Man admits damaging British, Australian war memorials

A man admitted today to daubing the word "Islam" on a war memorial in central London and damaging the nearby Australian War Memorial by ripping a piece off.

London: A man admitted today to daubing the word "Islam" on a war memorial in central London and damaging the nearby Australian War Memorial by ripping a piece off.

Andrew Patterson, 31, vandalised the Royal Air Force Bomber Command Memorial with graffiti on May 27 last year.

The act occurred at a tense time, five days after a British soldier was brutally hacked to death in a London street by two Islamist attackers.

Westminster Magistrates Court in London heard that Patterson also wrote "Islam" on the national Animals in War Memorial on May 27.

Earlier, between May 17 and 20, he caused USD 19,500 of damage to the Australian War Memorial when he stole its Rising Sun plaque -- the army service emblem.
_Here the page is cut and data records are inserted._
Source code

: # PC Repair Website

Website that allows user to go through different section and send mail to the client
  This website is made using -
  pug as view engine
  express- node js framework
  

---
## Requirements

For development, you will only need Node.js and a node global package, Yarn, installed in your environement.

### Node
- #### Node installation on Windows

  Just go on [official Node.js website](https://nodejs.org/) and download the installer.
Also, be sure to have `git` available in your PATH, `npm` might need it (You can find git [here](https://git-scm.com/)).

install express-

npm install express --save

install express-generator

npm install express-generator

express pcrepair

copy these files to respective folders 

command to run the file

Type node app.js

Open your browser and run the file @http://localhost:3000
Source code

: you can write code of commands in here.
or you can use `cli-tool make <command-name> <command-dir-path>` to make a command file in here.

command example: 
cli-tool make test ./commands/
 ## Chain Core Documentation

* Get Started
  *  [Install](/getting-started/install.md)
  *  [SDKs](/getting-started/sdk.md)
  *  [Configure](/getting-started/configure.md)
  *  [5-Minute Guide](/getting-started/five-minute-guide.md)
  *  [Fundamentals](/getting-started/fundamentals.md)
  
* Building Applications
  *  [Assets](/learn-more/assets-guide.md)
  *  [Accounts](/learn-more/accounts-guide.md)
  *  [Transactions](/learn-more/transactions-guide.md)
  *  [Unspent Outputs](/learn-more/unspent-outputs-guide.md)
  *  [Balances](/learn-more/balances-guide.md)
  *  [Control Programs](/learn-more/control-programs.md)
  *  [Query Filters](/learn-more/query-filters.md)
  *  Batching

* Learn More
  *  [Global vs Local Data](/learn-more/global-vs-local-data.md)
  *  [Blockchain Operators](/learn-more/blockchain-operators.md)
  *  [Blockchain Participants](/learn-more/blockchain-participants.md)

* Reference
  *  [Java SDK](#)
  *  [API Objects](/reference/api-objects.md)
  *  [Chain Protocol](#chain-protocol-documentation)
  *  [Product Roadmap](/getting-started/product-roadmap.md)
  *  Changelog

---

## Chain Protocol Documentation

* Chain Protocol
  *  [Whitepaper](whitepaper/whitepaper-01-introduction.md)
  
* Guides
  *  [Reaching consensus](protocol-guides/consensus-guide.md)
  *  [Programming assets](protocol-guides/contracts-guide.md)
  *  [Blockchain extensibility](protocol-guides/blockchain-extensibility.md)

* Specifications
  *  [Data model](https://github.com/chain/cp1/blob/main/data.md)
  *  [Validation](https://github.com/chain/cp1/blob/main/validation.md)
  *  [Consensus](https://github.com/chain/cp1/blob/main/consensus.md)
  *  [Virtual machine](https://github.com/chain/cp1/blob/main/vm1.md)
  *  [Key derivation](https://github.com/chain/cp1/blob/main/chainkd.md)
Several bronze letters also went missing.

Police recovered the plaque and returned it to the Australian High Commission in September.

The damage to the Bomber Command Memorial was ?6,500, while that to the animals memorial was put at 2,766.

Between May 2012 and June 2013, Patterson carried out 94 offences of criminal damage in London, smashing windows, scrawling graffiti and slashing car tyres, repeatedly targeting homes and a Baptist church.

The offences were brought together into 15 charges, which Patterson`s lawyer admitted on his behalf.

District judge John Zani committed the case to Southwark Crown Court for sentencing, on a date yet to be decided.

Patterson was granted bail on condition that he continues to reside at a psychiatric institution in west London.

The Bomber Command Memorial is dedicated to the 55,573 air crew from Britain, the wider Commonwealth, Czechoslovakia and Poland who died in World War II, plus those killed in raids.